Sunday, November 6, 2016

I've Still Got It


“Look at me, Granma,” Adella jubilantly shouts.

I look. Adella is poised mid-somersault, her head, slightly tucked pressing against the family room rug, her toes flexing, her legs stretching long, and her bottom pointing high in the air.

“Are you doing a somersault?” I ask.

“Yes,” she replies. “See!”

“Yes, I see,” I say.  Then I wait, expectantly.  But her toes never push that little bit to propel her legs over her head to complete her somersault. It seems she does not know what a somersault is after all. If I had asked if she were doing the  “Biles,” a double layout with a half-twist and a blind landing, she undoubtedly would have answered affirmatively.

It is her vantage point, looking at the world upside down as the blood rushes to her head, that is her trick. She remains delightedly poised, mid-somersault. She has no inkling that she is on the very cusp of completing a somersault. Adella is a girl who thrives on dizzy thrills—she loves to twirl and twirl and twirl in my family room until she falls and then gets up to do it all over again. If she only knew, I think.

“Let me help you,” I say. I put one hand on her head, another on her bottom, and gently push her over. And she experiences that glorious topsy-turvy moment for the first time.

She looks up at me, surprised, ecstatic. “Let’s do it again, Granma.”

We do it again. And again and again. Because Adella is only three and a half, she has an endless capacity for repetition. She does not quite master the somersault on her own, but she is on her way.

Jim has observed us from the other side of the family room. Soon he too wants to do a somersault. From his two-year-old perspective, there is nothing that Adella does that he cannot do. I have my doubts. Adella has the lithe body of a gymnast; Jim is a thirty-five pound linebacker, unwieldy and unmovable. But he is determined. He stands next to me and bows his head.

“You need to get on the floor, honey,” I say.

He then lies flat on the floor. I am not sure if he believes he is imitating Adella’s pre-somersault position. But he most definitely is not.

“You’ve got to bend your knees up, “ I say as I put one arm under his trunk and attempt to tuck in his resistant knees under his bottom.

“Look at me, Jim,” Adella shouts. “Like me.”

The position of his body looks nothing like her. “Bring your arms in next to your body,” I urge and try to curl them next to his sides. As he focuses on his arms, his legs shoot out of its tucked position.

“Let’s tuck your head,” I say and as I gently press his forehead against the rug, his arms pop out of position. I feel like I am playing Whack-a-mole. Each time I position one body part another body part pops out of position. He has no conception of the how to position himself for a somersault, much less execute it. He only knows that he wants to do what Adella is doing.

I just decide to flip him over, which is no simple task. It is like flipping over a thirty-five pound walrus. Pure nonmalleable dead weight, waiting to be acted upon. It takes a few tries, but finally, I awkwardly flip him over.

He looks up, ebullient. “Again,” he says.
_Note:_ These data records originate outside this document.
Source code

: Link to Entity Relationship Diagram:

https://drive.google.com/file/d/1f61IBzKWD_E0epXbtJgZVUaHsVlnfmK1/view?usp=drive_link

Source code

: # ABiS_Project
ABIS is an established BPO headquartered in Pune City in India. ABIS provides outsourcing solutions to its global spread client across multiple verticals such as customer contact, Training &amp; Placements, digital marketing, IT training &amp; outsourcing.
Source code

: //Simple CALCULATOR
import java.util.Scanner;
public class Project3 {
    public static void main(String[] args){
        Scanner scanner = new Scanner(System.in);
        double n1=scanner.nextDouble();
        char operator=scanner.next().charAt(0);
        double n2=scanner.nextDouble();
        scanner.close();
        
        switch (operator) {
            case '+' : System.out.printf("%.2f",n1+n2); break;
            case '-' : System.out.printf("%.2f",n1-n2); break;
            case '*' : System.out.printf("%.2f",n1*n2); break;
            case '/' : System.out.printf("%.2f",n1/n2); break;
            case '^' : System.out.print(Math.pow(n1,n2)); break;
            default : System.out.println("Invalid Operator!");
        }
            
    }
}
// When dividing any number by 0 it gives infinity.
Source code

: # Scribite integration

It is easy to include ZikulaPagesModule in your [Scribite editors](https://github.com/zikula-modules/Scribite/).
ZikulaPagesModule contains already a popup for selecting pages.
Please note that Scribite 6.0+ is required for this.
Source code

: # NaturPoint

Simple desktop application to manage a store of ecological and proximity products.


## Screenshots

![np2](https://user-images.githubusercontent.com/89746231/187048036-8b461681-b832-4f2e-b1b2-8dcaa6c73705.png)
So I spend the next several minutes, helping Jim and Adella do somersaults. Thankfully Marshall does not join us. If truth be told, one-year-old Marshall is a wisp. I could easily flip him over and over again without much effort. But he is preoccupied—delighted to be lord over all the toys in the toy corner—oblivious to his cousins’ Olympic gymnastic feats.

Finally I tire. I redirect Adella and Jim toward the bouncy balls after refereeing a dispute between the blue and the highly desired cloudy ball. As they play, I sit back self-satisfied. I might be a grandmother, I think, but I’ve still got it. I feel like that mom wearing torn pajama pants and a t-shirt with three spit up stains, returning from a school drop-off with an infant and a toddler in the car seats in the back of her mom van, who, after rolling down her car window while stopped at a stoplight to clear the air of diaper stink, unconsciously runs her fingers through the clumped oatmeal in her unruly mane, eliciting a glorious, flirtatious smile from the attractive young male in a sports car in the lane next to her.

Yes, I’ve still got it. I may be a grandmother. I may not attract flirtatious glances. But I’ve still got the mom gene. I can recognize a child poised on the precipice of discovery and gently nudge her over. And in my triumphant moment, I revel in a montage of moments long past, first steps and first dates, phonics and sonnets, training wheels and first drives, all moments with my children on the brink of discovery.

And then my self-satisfaction begins to wane, and I begin to wonder: If I’ve still got it, how much do I got it? Do I got it enough to continue recognizing these brief snatches of opportunity? Or will I be so inured by the commonness of daily living—so caught up in my grandma stuff—that I will miss the tiny, quiet, teachable moments? 

I am not sure. But at least for today, I've still got it. My mom gene might be a bit rusty and out of practice, but its got a lifetime worth of nurturing to rely on.